I have had the luck to enjoy this type of service, something that might seem luxurious, but by French standards is just another way to serve food in a beautiful way. For example, at the Lycée Hotelier at Morlaas, the high school near the town where I live, the young servers learn the different methods to serve and present food. At this high school regular people like me can enjoy a high value meal in the high school’s practice restaurant. The students are practicing in order to find a job after their diploma at a high class restaurant. Service under the bell is taught at this high school, but it is also at other fine French restaurants. Having experienced it, I think it is a fun way to enjoy food and the eyes and nose are always pleasantly surprised to see what is under this silver dome!

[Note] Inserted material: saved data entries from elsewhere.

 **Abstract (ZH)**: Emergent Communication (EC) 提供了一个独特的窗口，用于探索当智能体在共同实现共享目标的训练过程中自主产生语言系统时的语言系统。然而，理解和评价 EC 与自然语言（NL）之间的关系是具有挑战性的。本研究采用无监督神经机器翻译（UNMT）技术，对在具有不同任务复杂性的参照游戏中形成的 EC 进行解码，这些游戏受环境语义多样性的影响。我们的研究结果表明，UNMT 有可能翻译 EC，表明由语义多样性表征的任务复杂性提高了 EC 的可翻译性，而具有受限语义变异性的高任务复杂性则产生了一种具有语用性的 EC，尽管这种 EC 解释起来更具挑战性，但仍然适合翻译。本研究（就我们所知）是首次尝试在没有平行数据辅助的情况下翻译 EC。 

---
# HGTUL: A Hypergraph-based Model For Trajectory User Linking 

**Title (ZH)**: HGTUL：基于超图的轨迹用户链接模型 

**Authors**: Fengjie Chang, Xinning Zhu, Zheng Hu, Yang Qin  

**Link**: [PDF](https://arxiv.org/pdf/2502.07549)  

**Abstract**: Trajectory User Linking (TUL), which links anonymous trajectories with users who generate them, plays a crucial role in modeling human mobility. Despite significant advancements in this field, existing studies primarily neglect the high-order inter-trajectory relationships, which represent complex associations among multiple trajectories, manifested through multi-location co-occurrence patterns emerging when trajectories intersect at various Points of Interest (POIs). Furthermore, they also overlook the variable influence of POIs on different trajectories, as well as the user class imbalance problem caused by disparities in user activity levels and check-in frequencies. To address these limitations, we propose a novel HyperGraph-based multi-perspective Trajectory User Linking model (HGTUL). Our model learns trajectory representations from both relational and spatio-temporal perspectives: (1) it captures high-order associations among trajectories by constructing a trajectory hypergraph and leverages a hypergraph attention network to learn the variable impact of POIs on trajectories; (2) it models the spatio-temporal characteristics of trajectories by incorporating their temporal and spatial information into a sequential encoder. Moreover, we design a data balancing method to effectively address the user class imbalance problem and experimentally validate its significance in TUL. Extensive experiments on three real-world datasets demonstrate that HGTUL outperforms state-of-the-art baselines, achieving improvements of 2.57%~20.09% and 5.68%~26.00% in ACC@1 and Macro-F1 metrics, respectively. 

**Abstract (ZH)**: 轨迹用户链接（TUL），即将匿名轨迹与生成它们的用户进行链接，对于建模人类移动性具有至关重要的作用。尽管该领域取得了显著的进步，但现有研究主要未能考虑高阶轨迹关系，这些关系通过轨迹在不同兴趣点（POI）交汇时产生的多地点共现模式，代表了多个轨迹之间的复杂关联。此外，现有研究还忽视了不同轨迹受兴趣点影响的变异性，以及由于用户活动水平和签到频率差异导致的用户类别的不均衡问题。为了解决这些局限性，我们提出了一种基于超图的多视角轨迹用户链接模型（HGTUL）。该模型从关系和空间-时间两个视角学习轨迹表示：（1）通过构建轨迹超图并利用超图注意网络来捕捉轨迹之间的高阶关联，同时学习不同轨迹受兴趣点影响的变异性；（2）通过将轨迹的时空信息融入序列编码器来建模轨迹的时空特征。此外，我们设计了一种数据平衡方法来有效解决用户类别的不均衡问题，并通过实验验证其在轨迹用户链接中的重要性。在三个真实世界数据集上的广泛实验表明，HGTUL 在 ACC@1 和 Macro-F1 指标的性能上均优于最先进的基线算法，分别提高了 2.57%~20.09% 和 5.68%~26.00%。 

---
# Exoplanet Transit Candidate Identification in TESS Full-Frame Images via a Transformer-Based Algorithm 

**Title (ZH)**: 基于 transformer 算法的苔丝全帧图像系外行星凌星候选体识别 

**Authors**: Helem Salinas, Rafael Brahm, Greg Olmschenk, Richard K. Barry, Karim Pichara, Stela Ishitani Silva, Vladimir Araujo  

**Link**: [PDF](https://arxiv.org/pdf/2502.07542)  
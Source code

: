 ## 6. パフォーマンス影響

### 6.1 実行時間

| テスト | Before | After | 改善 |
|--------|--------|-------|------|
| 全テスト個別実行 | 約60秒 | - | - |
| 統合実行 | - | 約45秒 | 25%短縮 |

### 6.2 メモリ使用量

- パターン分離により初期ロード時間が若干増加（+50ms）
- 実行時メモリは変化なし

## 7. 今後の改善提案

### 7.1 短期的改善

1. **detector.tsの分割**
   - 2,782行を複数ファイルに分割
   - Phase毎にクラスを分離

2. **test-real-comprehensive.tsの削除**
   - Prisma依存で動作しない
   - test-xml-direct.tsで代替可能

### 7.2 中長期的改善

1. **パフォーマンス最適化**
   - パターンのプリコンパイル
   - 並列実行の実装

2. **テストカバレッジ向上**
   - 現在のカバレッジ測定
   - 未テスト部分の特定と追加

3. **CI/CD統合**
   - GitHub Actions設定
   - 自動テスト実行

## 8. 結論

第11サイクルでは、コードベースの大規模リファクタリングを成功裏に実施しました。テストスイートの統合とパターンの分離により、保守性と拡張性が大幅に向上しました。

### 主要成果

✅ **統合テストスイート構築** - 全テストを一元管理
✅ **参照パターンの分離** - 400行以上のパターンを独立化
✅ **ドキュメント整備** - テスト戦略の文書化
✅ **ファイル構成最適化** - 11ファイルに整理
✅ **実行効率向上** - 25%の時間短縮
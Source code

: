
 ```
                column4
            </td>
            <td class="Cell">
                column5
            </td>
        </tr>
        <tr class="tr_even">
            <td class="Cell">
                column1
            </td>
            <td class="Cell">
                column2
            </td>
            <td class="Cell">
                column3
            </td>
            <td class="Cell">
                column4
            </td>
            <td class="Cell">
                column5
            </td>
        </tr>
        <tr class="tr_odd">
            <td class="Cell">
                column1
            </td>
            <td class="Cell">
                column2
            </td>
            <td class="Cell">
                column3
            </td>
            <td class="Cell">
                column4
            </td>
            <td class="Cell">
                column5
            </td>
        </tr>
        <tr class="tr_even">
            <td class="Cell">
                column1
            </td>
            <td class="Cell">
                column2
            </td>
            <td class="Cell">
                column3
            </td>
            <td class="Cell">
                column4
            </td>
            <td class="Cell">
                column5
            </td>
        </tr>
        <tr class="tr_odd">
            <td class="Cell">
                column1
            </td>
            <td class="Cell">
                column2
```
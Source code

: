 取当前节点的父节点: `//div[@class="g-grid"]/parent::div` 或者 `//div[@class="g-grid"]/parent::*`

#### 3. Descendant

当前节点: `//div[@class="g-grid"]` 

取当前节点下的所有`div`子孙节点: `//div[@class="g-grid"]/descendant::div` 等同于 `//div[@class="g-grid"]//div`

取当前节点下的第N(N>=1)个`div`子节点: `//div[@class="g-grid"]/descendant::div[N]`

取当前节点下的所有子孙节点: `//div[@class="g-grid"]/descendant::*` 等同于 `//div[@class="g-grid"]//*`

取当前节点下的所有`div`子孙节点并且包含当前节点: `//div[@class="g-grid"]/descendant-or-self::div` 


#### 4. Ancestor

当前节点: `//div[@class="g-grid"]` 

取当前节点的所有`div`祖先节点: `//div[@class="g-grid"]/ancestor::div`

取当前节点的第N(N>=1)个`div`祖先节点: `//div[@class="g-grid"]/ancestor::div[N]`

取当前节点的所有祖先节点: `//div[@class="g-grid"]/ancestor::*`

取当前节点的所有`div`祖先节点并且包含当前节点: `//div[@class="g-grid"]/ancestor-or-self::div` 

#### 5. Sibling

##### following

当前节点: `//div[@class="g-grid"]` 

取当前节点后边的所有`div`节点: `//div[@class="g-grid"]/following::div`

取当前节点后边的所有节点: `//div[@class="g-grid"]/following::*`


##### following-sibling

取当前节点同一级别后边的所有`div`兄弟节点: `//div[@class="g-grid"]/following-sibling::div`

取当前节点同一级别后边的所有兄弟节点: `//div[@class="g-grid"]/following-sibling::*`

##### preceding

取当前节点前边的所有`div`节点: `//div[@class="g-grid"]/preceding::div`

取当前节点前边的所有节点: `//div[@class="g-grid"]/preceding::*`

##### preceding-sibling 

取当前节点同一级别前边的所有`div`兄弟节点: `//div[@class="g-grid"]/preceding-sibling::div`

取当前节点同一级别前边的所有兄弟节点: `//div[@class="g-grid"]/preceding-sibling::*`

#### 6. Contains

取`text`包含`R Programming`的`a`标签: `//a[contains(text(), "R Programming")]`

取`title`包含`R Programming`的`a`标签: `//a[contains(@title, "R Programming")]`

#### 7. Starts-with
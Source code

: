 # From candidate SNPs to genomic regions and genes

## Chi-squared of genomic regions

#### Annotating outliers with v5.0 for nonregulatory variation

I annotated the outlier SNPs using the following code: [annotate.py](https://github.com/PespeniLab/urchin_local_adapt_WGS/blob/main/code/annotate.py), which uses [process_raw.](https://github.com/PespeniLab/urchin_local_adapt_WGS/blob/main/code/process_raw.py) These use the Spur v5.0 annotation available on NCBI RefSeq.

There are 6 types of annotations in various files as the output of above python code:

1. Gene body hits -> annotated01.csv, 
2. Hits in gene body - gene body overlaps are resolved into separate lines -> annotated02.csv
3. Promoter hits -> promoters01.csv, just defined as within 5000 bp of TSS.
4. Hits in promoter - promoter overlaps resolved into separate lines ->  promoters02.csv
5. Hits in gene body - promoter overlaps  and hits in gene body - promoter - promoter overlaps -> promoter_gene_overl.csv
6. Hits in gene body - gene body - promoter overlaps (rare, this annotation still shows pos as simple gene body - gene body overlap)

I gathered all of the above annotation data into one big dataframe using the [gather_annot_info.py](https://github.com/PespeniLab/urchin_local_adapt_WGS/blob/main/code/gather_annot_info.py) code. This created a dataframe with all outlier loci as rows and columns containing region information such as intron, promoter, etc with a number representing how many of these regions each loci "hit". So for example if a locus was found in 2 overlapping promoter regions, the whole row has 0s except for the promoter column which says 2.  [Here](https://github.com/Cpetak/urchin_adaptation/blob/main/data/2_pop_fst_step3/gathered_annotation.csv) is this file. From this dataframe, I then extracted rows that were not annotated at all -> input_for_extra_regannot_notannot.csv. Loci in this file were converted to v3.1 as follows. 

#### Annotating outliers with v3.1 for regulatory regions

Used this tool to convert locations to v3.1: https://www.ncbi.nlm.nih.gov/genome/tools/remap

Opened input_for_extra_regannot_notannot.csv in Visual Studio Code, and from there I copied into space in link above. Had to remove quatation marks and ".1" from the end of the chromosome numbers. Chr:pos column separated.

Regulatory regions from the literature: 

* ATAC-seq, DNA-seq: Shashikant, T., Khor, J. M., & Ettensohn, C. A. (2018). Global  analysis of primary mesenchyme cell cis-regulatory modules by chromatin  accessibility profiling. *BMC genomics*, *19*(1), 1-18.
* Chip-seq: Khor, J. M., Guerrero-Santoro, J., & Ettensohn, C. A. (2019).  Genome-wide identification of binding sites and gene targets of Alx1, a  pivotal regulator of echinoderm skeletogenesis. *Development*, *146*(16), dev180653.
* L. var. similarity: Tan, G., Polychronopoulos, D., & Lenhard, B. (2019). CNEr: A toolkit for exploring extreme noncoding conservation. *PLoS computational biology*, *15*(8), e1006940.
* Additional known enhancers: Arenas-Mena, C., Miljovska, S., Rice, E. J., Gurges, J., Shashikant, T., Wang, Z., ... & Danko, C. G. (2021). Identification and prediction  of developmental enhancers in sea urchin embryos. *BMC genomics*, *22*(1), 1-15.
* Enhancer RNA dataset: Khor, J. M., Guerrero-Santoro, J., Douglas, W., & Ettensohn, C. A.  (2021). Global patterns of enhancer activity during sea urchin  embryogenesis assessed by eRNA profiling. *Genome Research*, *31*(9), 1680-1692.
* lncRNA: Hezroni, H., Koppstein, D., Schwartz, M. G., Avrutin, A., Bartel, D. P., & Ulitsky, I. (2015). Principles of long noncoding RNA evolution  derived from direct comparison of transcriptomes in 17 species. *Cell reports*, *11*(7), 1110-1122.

I thought that food was served under a bell for the main reason to keep the plate hot from the kitchen to the table. Then after I took my gastronomy course I thought about it again, perhaps the plate is covered until the last minute to keep the aromas inside so that the diner can enjoy the aroma as the bell is lifted off?
Both reasons have merits, and with the French emphasis on food quality and taste, high service standards and tradition, I think the service under bell continues for these reasons, but the real reason that cloche is part of a table service is more based on long term tradition and superstition. And this original reason, is kinda food history ‘cool’. I share it from the blog (in French) called “La Belle Ecole.”
Turns out that in 1750, when the cloche service began, le poison était une arme de destruction massive (poison was a dangerous killer). And to prevent any poison being planted into an individual plate, the cloche or bell was placed on the plate in the kitchen, thus covering the food and then brought to the table for each diner. Then when the cloche was lifted and the plate was revealed, the Maitre D’hôtel would taste the food before the person would eat it, to be sure it was devoid of poison.
Voila. This was how the cloche tableware started. Service under a bell! Service under a dome. Or in French: l’assiette clochée, service clochée.